Hunt and Black attempted to torpedo the Leveson report by drawing up an alternative "reform" to preempt Leveson, in which the current self-regulatory regime is simply rebranded with new names, allowing the powerful media interests and Tory party peers to keep their roles at the heart of the press regulatory regime. They have also devised a number of other reforms which, upon closer inspection turn out to be nothing more than outright attacks on press freedom, including mandatory Press Cards, to be distributed by the (corporate media and Tory party controlled) regulatory regime, without which, journalists would be forbidden from interviewing politicians, civil servants, the police, health workers and the like.

Another of Hunt and Black's proposed alternative reforms is a crackdown on Internet journalism; on bloggers like me. It is quite extraordinary that these opportunists are trying to use a vast corruption scandal in the mainstream corporate press, to crack down on the independent press. Let me be clear, I have never hacked a telephone, intercepted private messages, bribed the police, formed cosy inappropriate relationships with politicians, deliberately misrepresented people's statements, committed perjury or falsified evidence. However, because the corporate media have done these things, the Tory peers and corporate media representatives that run the press regulatory system are planning to use these crimes as an excuse to crack down on me!

Here is a damning critique of the Hunt/Black proposals from the Media Standards Trust.

So it is absolutely clear that the corporate media organisations and the Conservative party are opposed to Leveson because it would strip them of their ability to interfere in the press regulatory regime. What makes this stance so shocking is that the Tories and the corporate media are dressing up their defence of their own vested interests as a defence of "the freedom of the press". Take Tory Foreign Secretary William Hague's statement that the introduction of the Leveson reforms would be an attack on the freedom of the press which would "undermine Britain" on the World stage. It seems that the Tory definition of "freedom of the press" is wildly divergent from what most people would recognise. The average person might accept the definition of a "free press" to be a press free from government control, or control by an oligopoly of "press barons", whilst the definition David Cameron and William Hague seem to be defending is freedom of the Tory party and powerful corporate interests to dominate regulation of the press.

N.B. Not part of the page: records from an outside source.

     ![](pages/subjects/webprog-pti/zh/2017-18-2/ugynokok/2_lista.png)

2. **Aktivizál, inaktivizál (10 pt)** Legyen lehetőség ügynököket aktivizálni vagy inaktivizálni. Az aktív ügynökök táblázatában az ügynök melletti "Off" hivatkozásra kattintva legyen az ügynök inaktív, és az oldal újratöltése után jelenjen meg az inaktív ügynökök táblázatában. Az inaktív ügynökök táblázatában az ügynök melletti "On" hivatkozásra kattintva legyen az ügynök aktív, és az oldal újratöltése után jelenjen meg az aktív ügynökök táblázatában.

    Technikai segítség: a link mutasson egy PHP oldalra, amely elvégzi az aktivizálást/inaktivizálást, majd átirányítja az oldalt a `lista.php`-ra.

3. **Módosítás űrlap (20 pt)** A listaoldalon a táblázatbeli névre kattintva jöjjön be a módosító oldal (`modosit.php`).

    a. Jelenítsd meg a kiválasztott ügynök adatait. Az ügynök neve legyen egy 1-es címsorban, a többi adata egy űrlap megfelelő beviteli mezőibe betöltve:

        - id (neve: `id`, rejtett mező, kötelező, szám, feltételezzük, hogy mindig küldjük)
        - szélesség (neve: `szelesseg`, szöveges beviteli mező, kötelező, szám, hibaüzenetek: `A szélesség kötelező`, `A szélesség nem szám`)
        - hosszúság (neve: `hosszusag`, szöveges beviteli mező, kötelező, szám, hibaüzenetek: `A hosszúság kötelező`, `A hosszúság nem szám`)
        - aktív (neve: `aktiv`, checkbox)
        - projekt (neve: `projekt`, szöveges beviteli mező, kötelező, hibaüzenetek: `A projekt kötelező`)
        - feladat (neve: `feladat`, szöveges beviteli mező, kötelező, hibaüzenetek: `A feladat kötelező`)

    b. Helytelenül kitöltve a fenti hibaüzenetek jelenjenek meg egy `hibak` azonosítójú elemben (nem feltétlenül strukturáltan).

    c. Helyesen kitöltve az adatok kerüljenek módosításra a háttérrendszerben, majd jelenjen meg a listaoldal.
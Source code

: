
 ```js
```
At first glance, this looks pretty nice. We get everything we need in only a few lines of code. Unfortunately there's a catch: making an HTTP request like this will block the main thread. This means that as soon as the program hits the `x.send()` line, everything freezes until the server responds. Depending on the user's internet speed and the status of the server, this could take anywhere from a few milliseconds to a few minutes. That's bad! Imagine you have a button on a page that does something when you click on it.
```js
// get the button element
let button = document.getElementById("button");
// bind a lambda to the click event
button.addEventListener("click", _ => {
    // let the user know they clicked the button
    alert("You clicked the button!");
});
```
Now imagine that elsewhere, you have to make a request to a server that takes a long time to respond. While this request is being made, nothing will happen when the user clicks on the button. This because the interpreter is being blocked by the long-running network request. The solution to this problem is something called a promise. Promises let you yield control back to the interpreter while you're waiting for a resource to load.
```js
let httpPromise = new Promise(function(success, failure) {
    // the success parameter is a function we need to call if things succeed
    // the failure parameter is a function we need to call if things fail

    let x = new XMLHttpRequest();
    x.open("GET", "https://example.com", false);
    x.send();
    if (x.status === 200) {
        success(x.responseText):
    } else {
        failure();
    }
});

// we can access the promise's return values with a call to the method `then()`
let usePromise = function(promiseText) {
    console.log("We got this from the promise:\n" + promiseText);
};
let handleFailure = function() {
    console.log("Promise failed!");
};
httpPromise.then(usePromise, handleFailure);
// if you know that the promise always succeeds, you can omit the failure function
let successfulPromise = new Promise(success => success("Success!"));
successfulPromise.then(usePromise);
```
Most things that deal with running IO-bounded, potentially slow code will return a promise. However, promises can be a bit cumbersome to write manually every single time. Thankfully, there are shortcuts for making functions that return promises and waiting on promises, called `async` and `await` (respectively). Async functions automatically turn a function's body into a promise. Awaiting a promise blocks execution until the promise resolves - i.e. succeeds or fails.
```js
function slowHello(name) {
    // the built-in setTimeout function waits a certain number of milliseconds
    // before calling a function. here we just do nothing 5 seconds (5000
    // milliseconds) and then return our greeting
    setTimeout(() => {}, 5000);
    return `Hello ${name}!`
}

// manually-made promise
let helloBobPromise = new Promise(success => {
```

In fact, the Tory stance, as so often is the case these days, relies on a near complete reversal of reality. They falsely characterise the Leveson proposals as attacks on the freedom of the press, whilst the actual proposal looks more like an attack on Tory subversion of the press. If the Leveson reforms are passed, then the placement of two Tory peers in the two most high-profile regulatory positions would be absolutely inconceivable. Aside from defending vested corporate interests in the hope of some much needed pre-election propaganda, the Tories are also playing a desperate defence of their position of influence over the press regulation regime.